I am pushing my way through some beginner level security readings and exercises (ECSA 1 & 2) without much of a networking background. I happened upon an interesting suggestion or command: to use nmap -sU -p 23 target
to find out if a target is running a telnet service. I hopped over to the telnet Wikipedia page and found that telnet is a TCP based protocol (it likely doesn't use UDP). Even RFC 854 states that "A TELNET connection is a Transmission Control Protocol (TCP) connection".
I've not dove very deep into the related protocol specifications (and perhaps I should), but I've caught myself in my own confusion or mistaken assumption. How does nmap -sU
(a UDP scan) detect if a TCP port is open or closed? Are there ever reasons to match the target port/service protocol or is detecting the state of a port somehow completely independent of the target port (and its bindings?)? How so?

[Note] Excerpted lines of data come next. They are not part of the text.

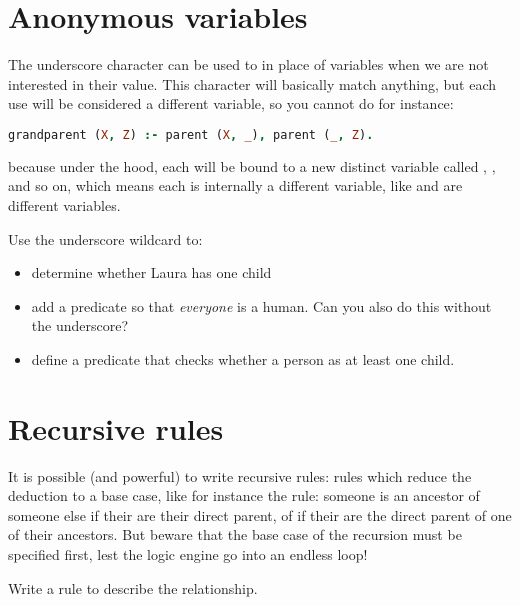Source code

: \documentclass{../../../tp}
\begin{document}
\section{Anonymous variables}

The underscore character can be used to in place of variables when we are not interested in their value. This character will basically match anything, but each use will be considered a different variable, so you cannot do for instance:

\begin{lstlisting}[language=prolog]
grandparent (X, Z) :- parent (X, _), parent (_, Z).
\end{lstlisting}

because under the hood, each \prologcode{_} will be bound to a new distinct variable called , ,  and so on, which means each \prologcode{_} is internally a different variable, like  and  are different variables.

\begin{instruction}
	Use the underscore wildcard to:
	\begin{itemize}
		\item determine whether Laura has one child
		\item add a  predicate so that \emph{everyone} is a human. Can you also do this without the underscore?
		\item define a  predicate that checks whether a person as at least one child. 
	\end{itemize}
\end{instruction} 


\section{Recursive rules}

It is possible (and powerful) to write recursive rules: rules which reduce the deduction to a base case, like for instance the  rule: someone is an ancestor of someone else if their are their direct parent, of if their are the direct parent of one of their ancestors. But beware that the base case of the recursion must be specified first, lest the logic engine go into an endless loop!

\begin{instruction}
	Write a rule to describe the  relationship.
\end{instruction}
\end{document}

If your answer(s) is to simply point me to some reference material that's fine. I realize I might be trying to take some shortcuts here.
Update:
The book gives a little background about the telnet service but does not specify whether or not it is TCP or UDP based. It then says "You must scan the telnet ports using Nmap with the following command: nmap -sU -p 23 x.x.x.x
". I can't quite tell if that's bad advice or not? Informative either way I think.
open|filtered
status simply means no response was received. In the case of-sU -p23
, this is almost certainly because of a firewall setting. Telnet does not work over UDP.